-- Exercise description --
Would you retype the listing word for word, skipping its pictures?

· · ·

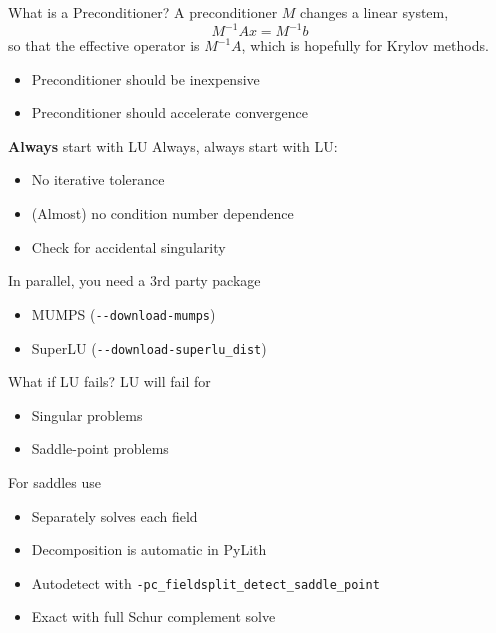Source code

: \documentclass[dvipsnames]{beamer}
\begin{document}
%
\begin{frame}{What is a Preconditioner?}\Large
A preconditioner $M$ changes a linear system,
\begin{equation*}
  M^{-1} A x = M^{-1} b
\end{equation*}
so that the effective operator is $M^{-1} A$, which is hopefully  for Krylov methods.
\bigskip
\begin{itemize}
  \item<2-> Preconditioner should be inexpensive
  \medskip
  \item<3-> Preconditioner should accelerate convergence
\end{itemize}
\end{frame}
%
\begin{frame}[fragile]{{\bf Always} start with LU}
Always, always start with LU:
\begin{itemize}
  \item No iterative tolerance
  \medskip
  \item (Almost) no condition number dependence
  \medskip
  \item Check for accidental singularity
\end{itemize}
\pause
\bigskip
In parallel, you need a 3rd party package
\begin{itemize}
  \item MUMPS (\verb|--download-mumps|)
  \medskip
  \item SuperLU (\verb|--download-superlu_dist|)
\end{itemize}
\end{frame}
\begin{frame}[fragile]{What if LU fails?}\Large
LU will fail for
\begin{itemize}
  \item Singular problems
  \medskip
  \item Saddle-point problems
\end{itemize}
\pause
\smallskip
For saddles use 
\begin{itemize}
  \item Separately solves each field
  \medskip
  \item Decomposition is automatic in PyLith
  \medskip
  \item Autodetect with {\small \verb|-pc_fieldsplit_detect_saddle_point|}
  \medskip
  \item Exact with full Schur complement solve
\end{itemize}
\end{frame}
%
%
\end{document}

· · ·

-- Task answer --
Source code

: \documentclass[dvipsnames]{beamer}
\begin{document}
%
\begin{frame}{What is a Preconditioner?}\Large
A preconditioner $M$ changes a linear system,
\begin{equation*}
  M^{-1} A x = M^{-1} b
\end{equation*}
so that the effective operator is $M^{-1} A$, which is hopefully  for Krylov methods.
\bigskip
\begin{itemize}
  \item<2-> Preconditioner should be inexpensive
  \medskip
  \item<3-> Preconditioner should accelerate convergence
\end{itemize}
\end{frame}
%
\begin{frame}[fragile]{{\bf Always} start with LU}
Always, always start with LU:
\begin{itemize}
  \item No iterative tolerance
  \medskip
  \item (Almost) no condition number dependence
  \medskip
  \item Check for accidental singularity
\end{itemize}
\pause
\bigskip
In parallel, you need a 3rd party package
\begin{itemize}
  \item MUMPS (\verb|--download-mumps|)
  \medskip
  \item SuperLU (\verb|--download-superlu_dist|)
\end{itemize}
\end{frame}
\begin{frame}[fragile]{What if LU fails?}\Large
LU will fail for
\begin{itemize}
  \item Singular problems
  \medskip
  \item Saddle-point problems
\end{itemize}
\pause
\smallskip
For saddles use 
\begin{itemize}
  \item Separately solves each field
  \medskip
  \item Decomposition is automatic in PyLith
  \medskip
  \item Autodetect with {\small \verb|-pc_fieldsplit_detect_saddle_point|}
  \medskip
  \item Exact with full Schur complement solve
\end{itemize}
\end{frame}
%
%
\end{document}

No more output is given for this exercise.